START SUPPLIED MATERIAL

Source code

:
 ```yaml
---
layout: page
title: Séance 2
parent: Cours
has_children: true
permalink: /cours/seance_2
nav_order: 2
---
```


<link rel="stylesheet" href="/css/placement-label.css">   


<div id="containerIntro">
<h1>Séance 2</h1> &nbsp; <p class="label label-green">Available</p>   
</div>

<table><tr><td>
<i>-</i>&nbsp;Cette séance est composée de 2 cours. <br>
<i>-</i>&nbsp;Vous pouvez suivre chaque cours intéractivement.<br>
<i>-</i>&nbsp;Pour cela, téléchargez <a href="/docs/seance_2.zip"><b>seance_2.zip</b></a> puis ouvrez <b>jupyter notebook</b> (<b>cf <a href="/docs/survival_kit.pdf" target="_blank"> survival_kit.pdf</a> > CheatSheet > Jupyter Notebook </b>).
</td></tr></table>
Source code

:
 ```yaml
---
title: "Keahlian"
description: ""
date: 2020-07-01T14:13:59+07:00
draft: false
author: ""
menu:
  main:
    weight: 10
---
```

END SUPPLIED MATERIAL

▶ [TASK BRIEF] Go through the listing above and copy each line exactly.

▶ [RESPONSE TO THE EXERCISE]
Source code

:
 ```yaml
---
layout: page
title: Séance 2
parent: Cours
has_children: true
permalink: /cours/seance_2
nav_order: 2
---
```


<link rel="stylesheet" href="/css/placement-label.css">   


<div id="containerIntro">
<h1>Séance 2</h1> &nbsp; <p class="label label-green">Available</p>   
</div>

<table><tr><td>
<i>-</i>&nbsp;Cette séance est composée de 2 cours. <br>
<i>-</i>&nbsp;Vous pouvez suivre chaque cours intéractivement.<br>
<i>-</i>&nbsp;Pour cela, téléchargez <a href="/docs/seance_2.zip"><b>seance_2.zip</b></a> puis ouvrez <b>jupyter notebook</b> (<b>cf <a href="/docs/survival_kit.pdf" target="_blank"> survival_kit.pdf</a> > CheatSheet > Jupyter Notebook </b>).
</td></tr></table>
Source code

:
 ```yaml
---
title: "Keahlian"
description: ""
date: 2020-07-01T14:13:59+07:00
draft: false
author: ""
menu:
  main:
    weight: 10
---
```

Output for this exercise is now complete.